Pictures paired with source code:

-=-=-=-=-

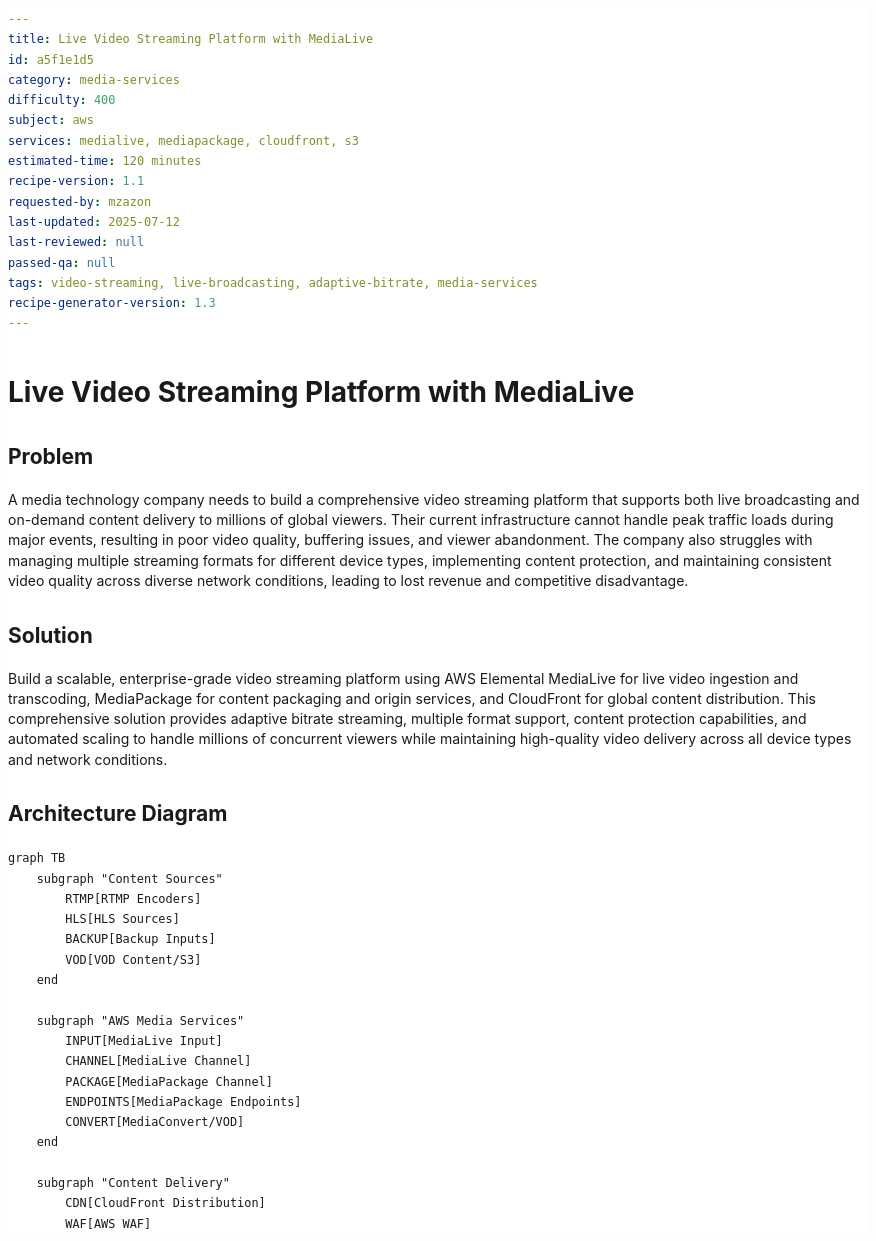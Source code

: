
 ```yaml
---
title: Live Video Streaming Platform with MediaLive
id: a5f1e1d5
category: media-services
difficulty: 400
subject: aws
services: medialive, mediapackage, cloudfront, s3
estimated-time: 120 minutes
recipe-version: 1.1
requested-by: mzazon
last-updated: 2025-07-12
last-reviewed: null
passed-qa: null
tags: video-streaming, live-broadcasting, adaptive-bitrate, media-services
recipe-generator-version: 1.3
---
```


# Live Video Streaming Platform with MediaLive


## Problem

A media technology company needs to build a comprehensive video streaming platform that supports both live broadcasting and on-demand content delivery to millions of global viewers. Their current infrastructure cannot handle peak traffic loads during major events, resulting in poor video quality, buffering issues, and viewer abandonment. The company also struggles with managing multiple streaming formats for different device types, implementing content protection, and maintaining consistent video quality across diverse network conditions, leading to lost revenue and competitive disadvantage.

## Solution

Build a scalable, enterprise-grade video streaming platform using AWS Elemental MediaLive for live video ingestion and transcoding, MediaPackage for content packaging and origin services, and CloudFront for global content distribution. This comprehensive solution provides adaptive bitrate streaming, multiple format support, content protection capabilities, and automated scaling to handle millions of concurrent viewers while maintaining high-quality video delivery across all device types and network conditions.

## Architecture Diagram

```mermaid
graph TB
    subgraph "Content Sources"
        RTMP[RTMP Encoders]
        HLS[HLS Sources]
        BACKUP[Backup Inputs]
        VOD[VOD Content/S3]
    end
    
    subgraph "AWS Media Services"
        INPUT[MediaLive Input]
        CHANNEL[MediaLive Channel]
        PACKAGE[MediaPackage Channel]
        ENDPOINTS[MediaPackage Endpoints]
        CONVERT[MediaConvert/VOD]
    end
    
    subgraph "Content Delivery"
        CDN[CloudFront Distribution]
        WAF[AWS WAF]
```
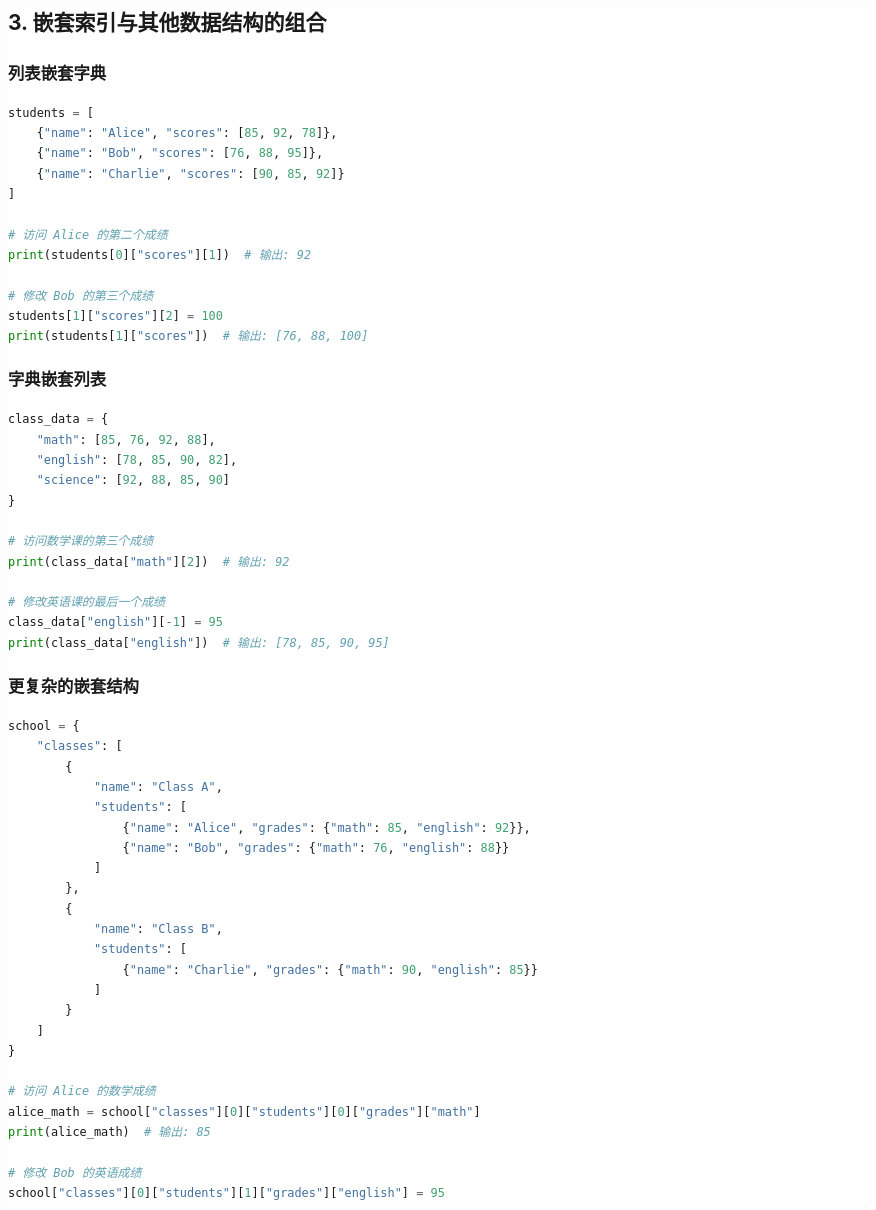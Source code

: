 
## 3. 嵌套索引与其他数据结构的组合

### 列表嵌套字典

```python
students = [
    {"name": "Alice", "scores": [85, 92, 78]},
    {"name": "Bob", "scores": [76, 88, 95]},
    {"name": "Charlie", "scores": [90, 85, 92]}
]

# 访问 Alice 的第二个成绩
print(students[0]["scores"][1])  # 输出: 92

# 修改 Bob 的第三个成绩
students[1]["scores"][2] = 100
print(students[1]["scores"])  # 输出: [76, 88, 100]
```

### 字典嵌套列表

```python
class_data = {
    "math": [85, 76, 92, 88],
    "english": [78, 85, 90, 82], 
    "science": [92, 88, 85, 90]
}

# 访问数学课的第三个成绩
print(class_data["math"][2])  # 输出: 92

# 修改英语课的最后一个成绩
class_data["english"][-1] = 95
print(class_data["english"])  # 输出: [78, 85, 90, 95]
```

### 更复杂的嵌套结构

```python
school = {
    "classes": [
        {
            "name": "Class A",
            "students": [
                {"name": "Alice", "grades": {"math": 85, "english": 92}},
                {"name": "Bob", "grades": {"math": 76, "english": 88}}
            ]
        },
        {
            "name": "Class B", 
            "students": [
                {"name": "Charlie", "grades": {"math": 90, "english": 85}}
            ]
        }
    ]
}

# 访问 Alice 的数学成绩
alice_math = school["classes"][0]["students"][0]["grades"]["math"]
print(alice_math)  # 输出: 85

# 修改 Bob 的英语成绩
school["classes"][0]["students"][1]["grades"]["english"] = 95
```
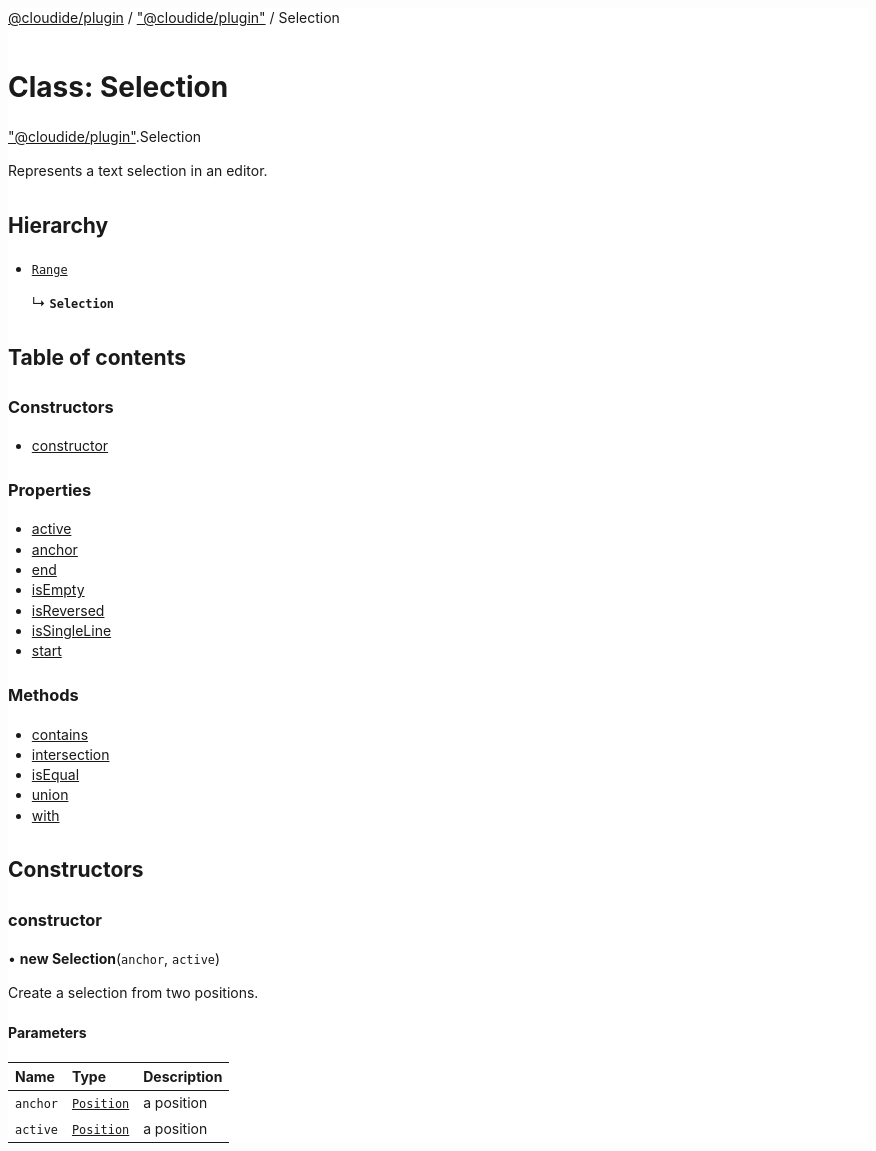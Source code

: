 [@cloudide/plugin](../README.md) / ["@cloudide/plugin"](../modules/_cloudide_plugin_.md) / Selection

# Class: Selection

["@cloudide/plugin"](../modules/_cloudide_plugin_.md).Selection

Represents a text selection in an editor.

## Hierarchy

- [`Range`](cloudide_plugin_.Range.md)

  ↳ **`Selection`**

## Table of contents

### Constructors

- [constructor](cloudide_plugin_.Selection.md#constructor)

### Properties

- [active](cloudide_plugin_.Selection.md#active)
- [anchor](cloudide_plugin_.Selection.md#anchor)
- [end](cloudide_plugin_.Selection.md#end)
- [isEmpty](cloudide_plugin_.Selection.md#isempty)
- [isReversed](cloudide_plugin_.Selection.md#isreversed)
- [isSingleLine](cloudide_plugin_.Selection.md#issingleline)
- [start](cloudide_plugin_.Selection.md#start)

### Methods

- [contains](cloudide_plugin_.Selection.md#contains)
- [intersection](cloudide_plugin_.Selection.md#intersection)
- [isEqual](cloudide_plugin_.Selection.md#isequal)
- [union](cloudide_plugin_.Selection.md#union)
- [with](cloudide_plugin_.Selection.md#with)

## Constructors

### constructor

• **new Selection**(`anchor`, `active`)

Create a selection from two positions.

#### Parameters

| Name | Type | Description |
| :------ | :------ | :------ |
| `anchor` | [`Position`](cloudide_plugin_.Position.md) | a position |
| `active` | [`Position`](cloudide_plugin_.Position.md) | a position |
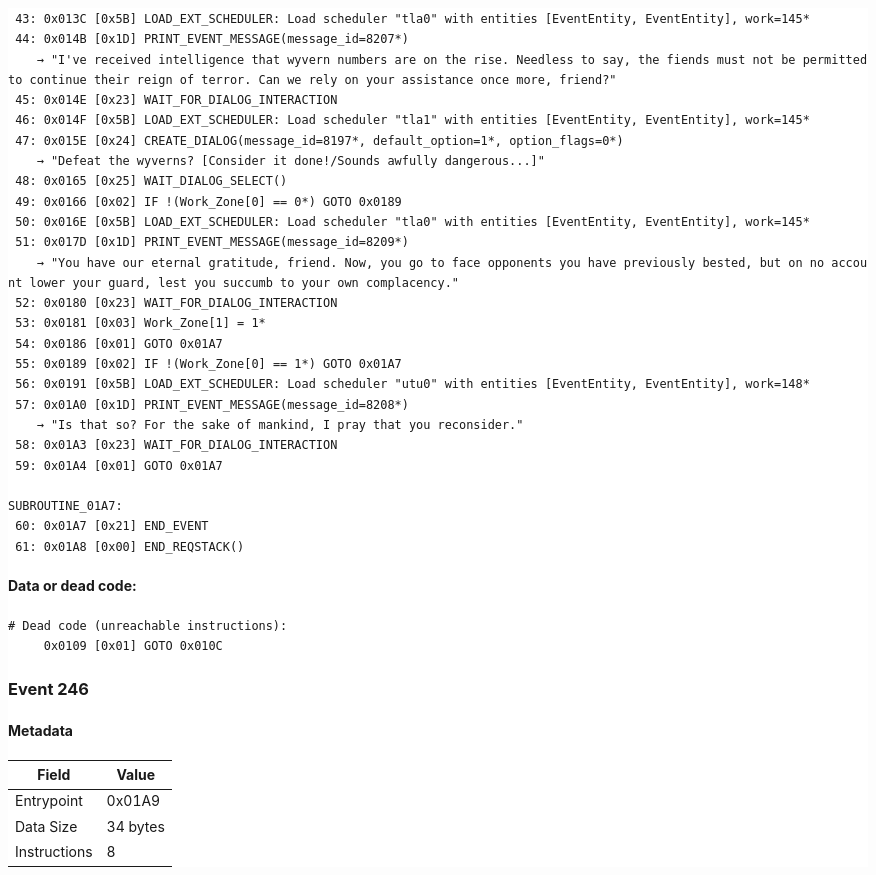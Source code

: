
 ```
 43: 0x013C [0x5B] LOAD_EXT_SCHEDULER: Load scheduler "tla0" with entities [EventEntity, EventEntity], work=145*
 44: 0x014B [0x1D] PRINT_EVENT_MESSAGE(message_id=8207*)
    → "I've received intelligence that wyvern numbers are on the rise. Needless to say, the fiends must not be permitted to continue their reign of terror. Can we rely on your assistance once more, friend?"
 45: 0x014E [0x23] WAIT_FOR_DIALOG_INTERACTION
 46: 0x014F [0x5B] LOAD_EXT_SCHEDULER: Load scheduler "tla1" with entities [EventEntity, EventEntity], work=145*
 47: 0x015E [0x24] CREATE_DIALOG(message_id=8197*, default_option=1*, option_flags=0*)
    → "Defeat the wyverns? [Consider it done!/Sounds awfully dangerous...]"
 48: 0x0165 [0x25] WAIT_DIALOG_SELECT()
 49: 0x0166 [0x02] IF !(Work_Zone[0] == 0*) GOTO 0x0189
 50: 0x016E [0x5B] LOAD_EXT_SCHEDULER: Load scheduler "tla0" with entities [EventEntity, EventEntity], work=145*
 51: 0x017D [0x1D] PRINT_EVENT_MESSAGE(message_id=8209*)
    → "You have our eternal gratitude, friend. Now, you go to face opponents you have previously bested, but on no account lower your guard, lest you succumb to your own complacency."
 52: 0x0180 [0x23] WAIT_FOR_DIALOG_INTERACTION
 53: 0x0181 [0x03] Work_Zone[1] = 1*
 54: 0x0186 [0x01] GOTO 0x01A7
 55: 0x0189 [0x02] IF !(Work_Zone[0] == 1*) GOTO 0x01A7
 56: 0x0191 [0x5B] LOAD_EXT_SCHEDULER: Load scheduler "utu0" with entities [EventEntity, EventEntity], work=148*
 57: 0x01A0 [0x1D] PRINT_EVENT_MESSAGE(message_id=8208*)
    → "Is that so? For the sake of mankind, I pray that you reconsider."
 58: 0x01A3 [0x23] WAIT_FOR_DIALOG_INTERACTION
 59: 0x01A4 [0x01] GOTO 0x01A7

SUBROUTINE_01A7:
 60: 0x01A7 [0x21] END_EVENT
 61: 0x01A8 [0x00] END_REQSTACK()
```

#### Data or dead code:

```
# Dead code (unreachable instructions):
     0x0109 [0x01] GOTO 0x010C
```

### Event 246

#### Metadata

| Field        | Value    |
|--------------|----------|
| Entrypoint   | 0x01A9   |
| Data Size    | 34 bytes |
| Instructions | 8        |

-=-=-=-=-

• _INSTRUCTIONS FOR THE TASK_:
Could you retype exactly the lines above, starting at the line that contains "### Constructors" and ending at the line that contains "- [isEqual](cloudide_plugin_.Selection.md#isequal)", and nothing more?

• _ANSWER SECTION_:
### Constructors

- [constructor](cloudide_plugin_.Selection.md#constructor)

### Properties

- [active](cloudide_plugin_.Selection.md#active)
- [anchor](cloudide_plugin_.Selection.md#anchor)
- [end](cloudide_plugin_.Selection.md#end)
- [isEmpty](cloudide_plugin_.Selection.md#isempty)
- [isReversed](cloudide_plugin_.Selection.md#isreversed)
- [isSingleLine](cloudide_plugin_.Selection.md#issingleline)
- [start](cloudide_plugin_.Selection.md#start)

### Methods

- [contains](cloudide_plugin_.Selection.md#contains)
- [intersection](cloudide_plugin_.Selection.md#intersection)
- [isEqual](cloudide_plugin_.Selection.md#isequal)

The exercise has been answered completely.